Sean Lopp & Rich Iannone | Avoid Dashboard Fatigue | RStudio (2020)

Transcript#

This transcript was generated automatically and may contain errors.

Thank you all for taking some time out of your day to be with us. Really looking forward to talking about dashboard fatigue and how to avoid it. And then just to reiterate what Rob said, because it's always our perennial question, the recording will be available. And then we're going to be going through some slides as well as some code today. That's available already. If you want to go to this link to follow along, it's a GitHub repository that has the slides as well as the code.

So dashboard fatigue, what are we talking about? Before we can address kind of that question, we actually need to take a step back and think for just a second about what the goals of a data science team really are. And at the end of the day, at RStudio , we believe that the main objective of a data science team is to help organizations and individuals make better decisions that are informed by data. And so that's a really admirable goal, but it comes with its set of challenges. And one of the challenges that we've seen time and time again is that there's often a gap between data scientists and those stakeholders they're hoping to inform.

And that gap a lot of times is the result of different mediums. So data scientists can be discovering insight, writing code in R, Python, whereas decision makers often are spending their time either in meetings or in their inbox or perhaps within spreadsheets. And more and more so, they're doing all of that kind of on the go as they take care of a thousand things at once, often on their phone. And so for data scientists and data science teams, we have to find a way to bridge that gap so that our analysis can still be engaging and inform and ultimately drive those decisions.

Ways to bridge the gap

And there's a few different ways that we've seen teams kind of close this gap in practice. So one way that at RStudio we're big fans of is building dashboards. And so with packages like Shiny in the R ecosystem or Dash, for example, on the Python ecosystem, you can create these interactive dashboards that are more engaging for those stakeholders. So they can explore your analysis, they can ask questions, and they can kind of have an understanding that then allows them to make better decisions. So that's one kind of practical and very popular way to close that gap.

Of course, there's other ways as well. A lot of time and energy has been spent explaining how data scientists can put their models into production. That often is in the form of an API so that other systems and services can help take advantage of those insights. And then sometimes here we might resort to doing things like modifying PowerPoint presentations or copying and pasting results in kind of more manual ways. So these are all different ways that data science teams can bridge that gap between mediums to make their work more accessible to decision makers.

Dashboard fatigue

But what we've seen is that sometimes, especially for those really awesome, interesting, exciting dashboards, data science teams can fall victims to their own success. And so what do I mean by that? Well, a few weeks ago on Twitter, Angela Bassa, who leads the data science team at iRobot, they make those robotic vacuum cleaners, she asked this question on Twitter. She basically said, how do you keep track of all of your dashboards? And this led to a really interesting kind of exchange that I want to show just a few of the responses that she got.

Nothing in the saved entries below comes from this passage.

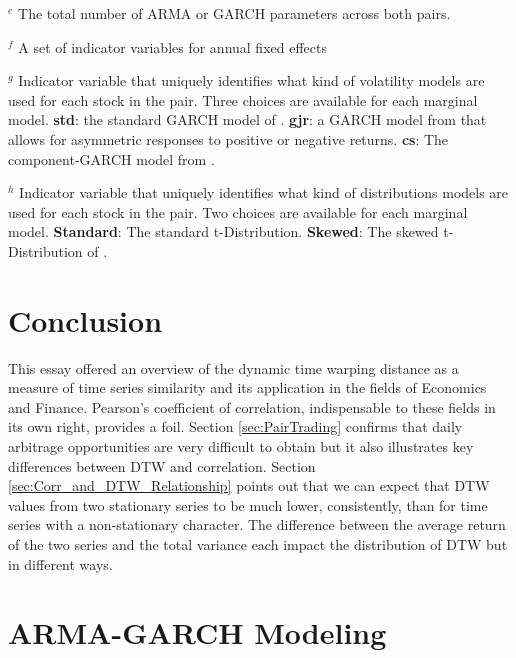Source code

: \begin{table}
\begin{tablenotes}
        \item {$^{e}$ The total number of ARMA or GARCH parameters across both pairs.}
        \item {$^{f}$ A set of indicator variables for annual fixed effects}
        \item {$^{g}$ Indicator variable that uniquely identifies what kind of volatility models are used for each stock in the pair. Three choices are available for each marginal model. \textbf{std}: the standard GARCH model of \cite{Bollerslev1986Garch}. \textbf{gjr}: a GARCH model from \cite{GJR_1993} that allows for asymmetric responses to positive or negative returns. \textbf{cs}: The component-GARCH model from \cite{EngleLee1993APA}.}
        \item {$^{h}$ Indicator variable that uniquely identifies what kind of distributions models are used for each stock in the pair. Two choices are available for each marginal model. \textbf{Standard}: The standard t-Distribution. \textbf{Skewed}: The skewed t-Distribution of \cite{Fernandez_Steel_1998}.}
    \end{tablenotes}
    \label{tbl:correlation_to_log_dtw_regression_pearson}
\end{table}

\section{Conclusion} \label{sec:Conclusion}

This essay offered an overview of the dynamic time warping distance as a measure of time series similarity and its application in the fields of Economics and Finance. Pearson's coefficient of correlation, indispensable to these fields in its own right, provides a foil. Section \ref{sec:PairTrading} confirms that daily arbitrage opportunities are very difficult to obtain but it also illustrates key differences between DTW and correlation. Section \ref{sec:Corr_and_DTW_Relationship} points out that we can expect that DTW values from two stationary series to be much lower, consistently, than for time series with a non-stationary character. The difference between the average return of the two series and the total variance each impact the distribution of DTW but in different ways.  


\appendix 

\section{ARMA-GARCH Modeling} \label{sec:ARMAGARCH-benchmark}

So one response is that you could go about making a dashboard of all the dashboards, so kind of a meta dashboard. And this was actually the most popular response to the thread, a very kind of data science way of thinking about solving this problem. Maybe I can use the same hammer that I used to solve the original problem and just make more dashboards. Another answer was this one I found pretty interesting. A lot of teams will create kind of an index of the work. Maybe that is a spreadsheet with links to dashboards. Maybe it's a page on like Confluence or SharePoint. And of course, the challenge there is that you have to hope that you remember to keep it updated.

And then I think this answer was probably the most honest, which is that a lot of times, there's not a great response. Data science teams can produce all of these interesting dashboards, but there's no great way for others to interact and keep track of them. And ultimately, this is a problem because it kind of impairs our ability as data scientists to close that gap and inform those decisions. Often what we'll see is a really great dashboard will be created and users will engage with it once. But over time, in the coming days, weeks, and months, the dashboard falls by the wayside, especially if there's many of these dashboards.

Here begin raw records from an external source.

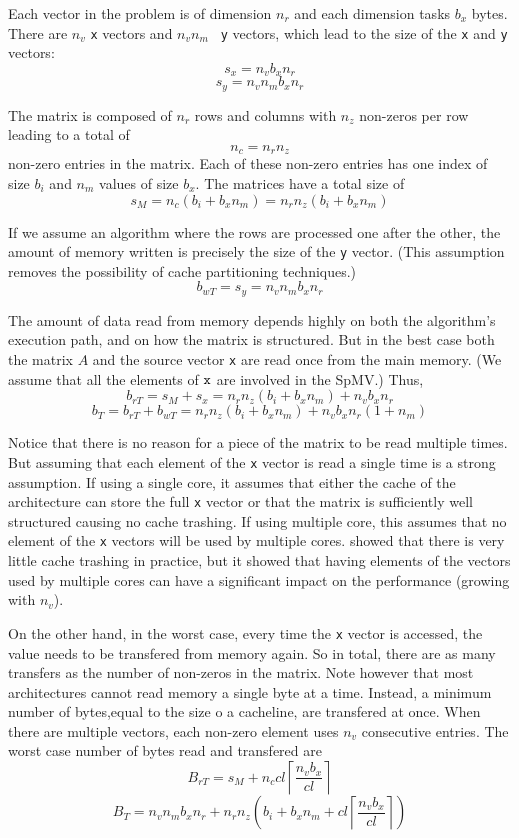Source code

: \documentclass[10pt,conference,compsocconf]{IEEEtran}
\newcommand{\ceil}[1]{\left\lceil#1\right\rceil}
\begin{document}
Each vector in the problem is of dimension $n_r$ and each dimension
tasks $b_x$ bytes. There are $n_v$ {\tt x} vectors and $n_v n_m$ {\tt
  y} vectors, which lead to the size of the {\tt x} and {\tt y} vectors:
$$s_x = n_v b_x n_r$$ $$s_y = n_v n_m b_x n_r$$

The matrix is composed of $n_r$ rows and columns with $n_z$ non-zeros
per row leading to a total of $$n_c = n_r n_z$$ non-zero entries in
the matrix. Each of these non-zero entries has one index of size $b_i$
and $n_m$ values of size $b_x$. The matrices have a total size
of $$s_M = n_c (b_i + b_x n_m) = n_r n_z (b_i + b_x n_m)$$

If we assume an algorithm where the rows are processed one after
the other, the amount of memory written is precisely the
size of the {\tt y} vector. (This assumption removes the possibility of
cache partitioning techniques.) $$b_{wT} = s_y = n_v n_m b_x n_r$$

The amount of data read from memory depends highly on both the algorithm's
execution path, and on %
how the matrix is structured. But in the best case
both the matrix $A$ %
and the source vector {\tt x} are read once
from the main memory. (We assume that all the elements of $\tt x$ are involved
in the SpMV.)  %
Thus, $$b_{rT} = s_M + s_x = n_r n_z
(b_i + b_x n_m) + n_v b_x n_r$$
 $$b_T = b_{rT} + b_{wT} =  n_r n_z (b_i + b_x n_m) + n_v b_x n_r (1 + n_m)$$

Notice that there is no reason for a piece of the matrix to be read
multiple times. But assuming that each element of the {\tt x} vector
is read a single time is a strong assumption. If using a single core,
it assumes that either the cache of the architecture can store the full
{\tt x} vector or that the matrix is sufficiently well structured 
causing no cache trashing. If using multiple core, this assumes that
no element of the {\tt x} vectors will be used by multiple
cores. \cite{Saule12} showed that there is very little cache trashing
in practice, but it showed that having elements of the vectors used by
multiple cores can have a significant impact on the performance
(growing with $n_v$).

On the other hand, in the worst case, every time the {\tt x} vector is
accessed, the value needs to be transfered from memory again. So in
total, there are as many transfers as the number of non-zeros in the
matrix. Note however that most architectures cannot read memory a single 
byte at a time. Instead, a minimum number of bytes,equal to the size o a cacheline, 
are transfered at once. 
When there are multiple
vectors, each non-zero element uses $n_v$ consecutive entries. The
worst case number of bytes read and transfered are 
$$B_{rT} = s_M + n_c cl \ceil{\frac{n_vb_x}{cl}} $$ 
$$B_T = n_v n_m b_x n_r + n_r n_z \left ( b_i + b_x n_m +  cl \ceil{\frac{n_vb_x}{cl}} \right)$$
\end{document}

Often what we'll see is a really great dashboard will be created and users will engage with it once. But over time, in the coming days, weeks, and months, the dashboard falls by the wayside, especially if there's many of these dashboards.

It's just a pretty big burden to ask for your decision makers every day to go play around with the dashboard to keep track of what's going on. And so that creates a problem for us is that if we just wait for decision makers to proactively go visit our work, we're not actually closing that gap. But that's one problem. We also see something else kind of interesting happen as data science teams try to close this gap.

And so one thing, as we said, is that maybe the dashboards fall by the wayside. Another thing that can often happen is that stakeholders will get excited. They'll say, great, this insight makes sense. Can you bring it to my medium? Can you copy and paste those predictions into my spreadsheet? Or can you send me a screenshot of that plot so I can put it in my presentation? And that leads to a lot of painful, labor-intensive work.

One of the interesting things over the last couple of months is that I got to work at home with my wife, who is also an R user. And one day, looking over her shoulder, we kind of had this exchange where she was doing exactly what I just described. She was taking the results of some R code and plugging them into a spreadsheet for her boss. And me, being the RStudio fanboy, kind of said, why don't you create a Shiny app? That'd be really awesome. It'd save you all this time. And it could be a big win for your organization.

And I wish I could have captured the look on my wife's face in her response here. What she basically said was, my boss, Dave, has been looking at the same spreadsheet every week for years. Any one who tries to make changes gets decimated, basically. And so she was kind of stuck in this equally problematic scenario. I mean, at least her boss was engaging with her work. But it was in a way that was really killing her productivity. We often refer to these as fire drills, where you have to answer ad hoc questions that require a lot of manual, labor-intensive work, especially on the formatting side, if you're copying and pasting results into different mediums.

And so to summarize the intro here briefly, data science teams often can find themselves trying to thread this challenging needle, where on the one hand, you might put a lot of effort into something really awesome, like a dashboard, only to see that it kind of falls by the wayside. On the other hand, you spend all of your time kind of in these manual, ad hoc fire drills. Neither of those are great ways to, in the long run, close that gap between data scientists and decision makers.

With code, the answer is always yes. But no matter what it is, the actual implementation of sending a notification on a condition boils down to a really simple if statement that I think is kind of at the heart of how powerful this workflow can be.

And then finally, I mentioned we don't want to introduce data science fatigue. So we don't want to use these tools and then still end up in a world where every day we have to press play on rendering these reports and sending out these alerts. And so we're going to talk a little bit about how to automate this workflow. Now, there's a lot of open source ways that you could go about doing this. You could use something as simple as CronTab to manage the execution of these reports. Or perhaps you could use a more advanced scheduler, something like Airflow. But in our case, we're going to look at RStudio Connect, which is a professional product that RStudio kind of sells.

And what RStudio Connect does really well is it takes care of some of the intricacies of putting R into production. So you don't have to worry about the different packages that your report might need. You don't have to worry about logging failures, about authenticating users, about securely sending email, or scaling out the system. And so it's a really powerful way to kind of adopt a lot of these automation features without having to reinvent them all yourselves.